Saved data entries:
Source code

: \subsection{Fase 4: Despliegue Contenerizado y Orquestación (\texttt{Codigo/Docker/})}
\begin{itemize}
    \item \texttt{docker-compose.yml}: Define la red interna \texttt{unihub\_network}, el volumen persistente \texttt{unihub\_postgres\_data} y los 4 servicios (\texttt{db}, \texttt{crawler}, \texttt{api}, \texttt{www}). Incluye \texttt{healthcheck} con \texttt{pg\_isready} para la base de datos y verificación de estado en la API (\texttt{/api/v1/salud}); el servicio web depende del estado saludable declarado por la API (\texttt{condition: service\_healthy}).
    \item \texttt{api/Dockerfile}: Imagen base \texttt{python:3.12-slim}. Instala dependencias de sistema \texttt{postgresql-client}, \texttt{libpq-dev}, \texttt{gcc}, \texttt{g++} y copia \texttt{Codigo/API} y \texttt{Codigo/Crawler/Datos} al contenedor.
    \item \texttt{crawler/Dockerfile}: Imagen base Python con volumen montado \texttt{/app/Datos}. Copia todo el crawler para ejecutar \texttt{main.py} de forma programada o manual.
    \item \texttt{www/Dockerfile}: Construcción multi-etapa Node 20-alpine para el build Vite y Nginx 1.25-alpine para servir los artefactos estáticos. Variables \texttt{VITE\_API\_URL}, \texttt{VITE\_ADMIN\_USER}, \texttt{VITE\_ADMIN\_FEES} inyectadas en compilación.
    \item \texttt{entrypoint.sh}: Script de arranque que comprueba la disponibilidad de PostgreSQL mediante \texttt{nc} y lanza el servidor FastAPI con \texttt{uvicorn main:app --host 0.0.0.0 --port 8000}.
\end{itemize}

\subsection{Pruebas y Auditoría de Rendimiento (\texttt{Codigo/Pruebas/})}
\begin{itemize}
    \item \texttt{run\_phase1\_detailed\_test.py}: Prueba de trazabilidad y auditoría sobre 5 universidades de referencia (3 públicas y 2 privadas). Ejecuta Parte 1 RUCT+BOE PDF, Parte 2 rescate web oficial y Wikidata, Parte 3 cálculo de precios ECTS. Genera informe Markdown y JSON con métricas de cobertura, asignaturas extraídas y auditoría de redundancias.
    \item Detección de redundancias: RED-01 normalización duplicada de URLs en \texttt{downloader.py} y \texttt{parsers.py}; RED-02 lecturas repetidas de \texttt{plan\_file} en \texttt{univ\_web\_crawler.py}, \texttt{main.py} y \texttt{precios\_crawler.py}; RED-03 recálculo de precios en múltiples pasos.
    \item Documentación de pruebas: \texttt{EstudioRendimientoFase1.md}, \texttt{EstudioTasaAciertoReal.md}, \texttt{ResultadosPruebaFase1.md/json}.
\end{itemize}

YOUR GOAL: In full and without alteration, retype the entries above.

EXERCISE RESULT:
Source code

: \subsection{Fase 4: Despliegue Contenerizado y Orquestación (\texttt{Codigo/Docker/})}
\begin{itemize}
    \item \texttt{docker-compose.yml}: Define la red interna \texttt{unihub\_network}, el volumen persistente \texttt{unihub\_postgres\_data} y los 4 servicios (\texttt{db}, \texttt{crawler}, \texttt{api}, \texttt{www}). Incluye \texttt{healthcheck} con \texttt{pg\_isready} para la base de datos y verificación de estado en la API (\texttt{/api/v1/salud}); el servicio web depende del estado saludable declarado por la API (\texttt{condition: service\_healthy}).
    \item \texttt{api/Dockerfile}: Imagen base \texttt{python:3.12-slim}. Instala dependencias de sistema \texttt{postgresql-client}, \texttt{libpq-dev}, \texttt{gcc}, \texttt{g++} y copia \texttt{Codigo/API} y \texttt{Codigo/Crawler/Datos} al contenedor.
    \item \texttt{crawler/Dockerfile}: Imagen base Python con volumen montado \texttt{/app/Datos}. Copia todo el crawler para ejecutar \texttt{main.py} de forma programada o manual.
    \item \texttt{www/Dockerfile}: Construcción multi-etapa Node 20-alpine para el build Vite y Nginx 1.25-alpine para servir los artefactos estáticos. Variables \texttt{VITE\_API\_URL}, \texttt{VITE\_ADMIN\_USER}, \texttt{VITE\_ADMIN\_FEES} inyectadas en compilación.
    \item \texttt{entrypoint.sh}: Script de arranque que comprueba la disponibilidad de PostgreSQL mediante \texttt{nc} y lanza el servidor FastAPI con \texttt{uvicorn main:app --host 0.0.0.0 --port 8000}.
\end{itemize}

\subsection{Pruebas y Auditoría de Rendimiento (\texttt{Codigo/Pruebas/})}
\begin{itemize}
    \item \texttt{run\_phase1\_detailed\_test.py}: Prueba de trazabilidad y auditoría sobre 5 universidades de referencia (3 públicas y 2 privadas). Ejecuta Parte 1 RUCT+BOE PDF, Parte 2 rescate web oficial y Wikidata, Parte 3 cálculo de precios ECTS. Genera informe Markdown y JSON con métricas de cobertura, asignaturas extraídas y auditoría de redundancias.
    \item Detección de redundancias: RED-01 normalización duplicada de URLs en \texttt{downloader.py} y \texttt{parsers.py}; RED-02 lecturas repetidas de \texttt{plan\_file} en \texttt{univ\_web\_crawler.py}, \texttt{main.py} y \texttt{precios\_crawler.py}; RED-03 recálculo de precios en múltiples pasos.
    \item Documentación de pruebas: \texttt{EstudioRendimientoFase1.md}, \texttt{EstudioTasaAciertoReal.md}, \texttt{ResultadosPruebaFase1.md/json}.
\end{itemize}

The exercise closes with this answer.